Always a good thing: significant teacher pay raises were approved.

The Bad.

The Choose Act is designed to give parents state funding to send their kids to the school of their choice. In reality, a parent of limited income can’t cover the cost of a full year of private or parochial school with the voucher, so this may as well be dubbed “the subsidy give-away check for parents already sending their children to private school” act. Choice has not been accomplished, but legislation like this always takes away from the strength of (and potential for) our public school.

The “Parent’s Right to Know” law that will require K-12 teachers to up-load their class curriculum within 30 days of the start of every school year or the adoption of new or revised curriculum. This was a boon to helicopter parents who doubt teachers’ abilities over their own throughout the state. Teachers are leaving the profession in droves; we should be doing more to keep teachers teaching.

SB1 is now law that will make it a felony to give, or receive, a payment or gift “for distributing, ordering, requesting, collecting, completing, prefiling, obtaining, or delivering a voter’s absentee ballot application.” Alabama Republicans said the legislation is needed to combat voter fraud through “ballot harvesting,” a term defining collection of multiple absentee ballots. We can’t disagree with the “prefiling” part, but another view: it suppresses the actions of an underpaid class of citizens who must work and be paid for their time to keep food on their tables. Republicans know who they’re hurting: Students, the elderly and the disabled, who tend to vote Democratic.

The Ugly.

These new laws deserve to be in this category because they benefit only a small group of Alabamians, to the detriment of others.

The bill limiting the use of public funds for diversity, equity and inclusion (DEI) programs and limiting the ability of public employees to discuss so-called “divisive concepts.” (Will we ever understand why those voting for this bill didn’t see their actions as “divisive concepts.”)

The Ugly Runners-Up. These did not pass and shouldn’t have.

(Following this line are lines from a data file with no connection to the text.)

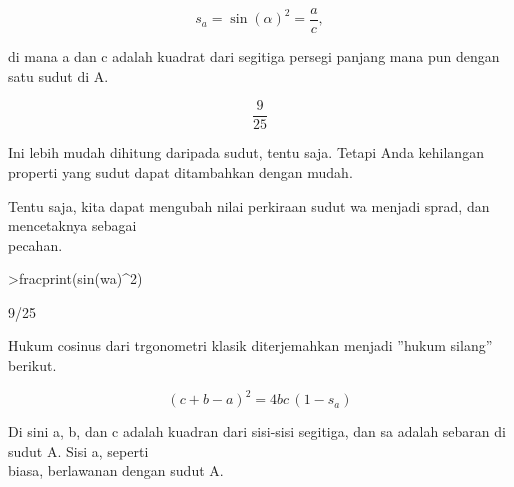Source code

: \documentclass[12pt,arial,letterpaper]{book}
\begin{document}
\begin{eulernootebook}
\begin{eulercomment}
\begin{eulercomment}
\begin{eulernootebook}
\begin{eulercomment}
\begin{eulercomment}
\begin{eulercomment}
\begin{eulercomment}
\begin{eulercomment}
\begin{eulercomment}
\begin{eulernotebook}
\begin{eulercomment}
\begin{eulercomment}
\begin{eulercomment}
\begin{eulercomment}
\begin{eulercomment}
\end{eulercomment}
\begin{eulerformula}
\[
s_a = \sin(\alpha)^2 = \frac{a}{c},
\]
\end{eulerformula}
\begin{eulercomment}
di mana a dan c adalah kuadrat dari segitiga persegi panjang mana pun
dengan satu sudut di A.
\end{eulercomment}
\begin{eulerformula}
\[
\frac{9}{25}
\]
\end{eulerformula}
\begin{eulercomment}
Ini lebih mudah dihitung daripada sudut, tentu saja. Tetapi Anda
kehilangan properti yang sudut dapat ditambahkan dengan mudah.

Tentu saja, kita dapat mengubah nilai perkiraan sudut wa menjadi
sprad, dan mencetaknya sebagai\\
pecahan.
\end{eulercomment}
\begin{eulerprompt}
>fracprint(sin(wa)^2)
\end{eulerprompt}
\begin{euleroutput}
  9/25
\end{euleroutput}
\begin{eulercomment}
Hukum cosinus dari trgonometri klasik diterjemahkan menjadi ”hukum
silang” berikut.

\end{eulercomment}
\begin{eulerformula}
\[
(c+b-a)^2 = 4 b c \, (1-s_a)
\]
\end{eulerformula}
\begin{eulercomment}
Di sini a, b, dan c adalah kuadran dari sisi-sisi segitiga, dan sa
adalah sebaran di sudut A. Sisi a, seperti\\
biasa, berlawanan dengan sudut A.


\end{eulercomment}
\end{eulercomment}
\end{eulercomment}
\end{eulercomment}
\end{eulercomment}
\end{eulernotebook}
\end{eulercomment}
\end{eulercomment}
\end{eulercomment}
\end{eulercomment}
\end{eulercomment}
\end{eulercomment}
\end{eulernootebook}
\end{eulercomment}
\end{eulercomment}
\end{eulernootebook}
\end{document}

Ethics: HB227, (weakening) ethics laws pertaining to public officials and public employees. If you weren’t paying attention, as one of their first actions in 2011, the new supermajority kept their promise to tighten ethics laws governing themselves. The problem: they kept getting in trouble, even jail, because they were violating their own ethics laws. This bill didn’t pass.

Gambling: Once again, the legislature narrowly failed to pass any sort of gambling bill. We can argue the issue for days, but the bottom line is that people will gamble, and most of that revenue will go to neighboring states, to the detriment of Alabamians – especially children – who would be helped by keeping those billions of dollars within Alabama.

Pride Flags: a proposed bill would have prohibited displaying Pride flags on public school property, and Library Content: Librarians were threatened with felony arrest under the state obscenity law because of library content and programs. Not a good look for the state if you want to attract the best and the brightest, or even to keep your best and brightest.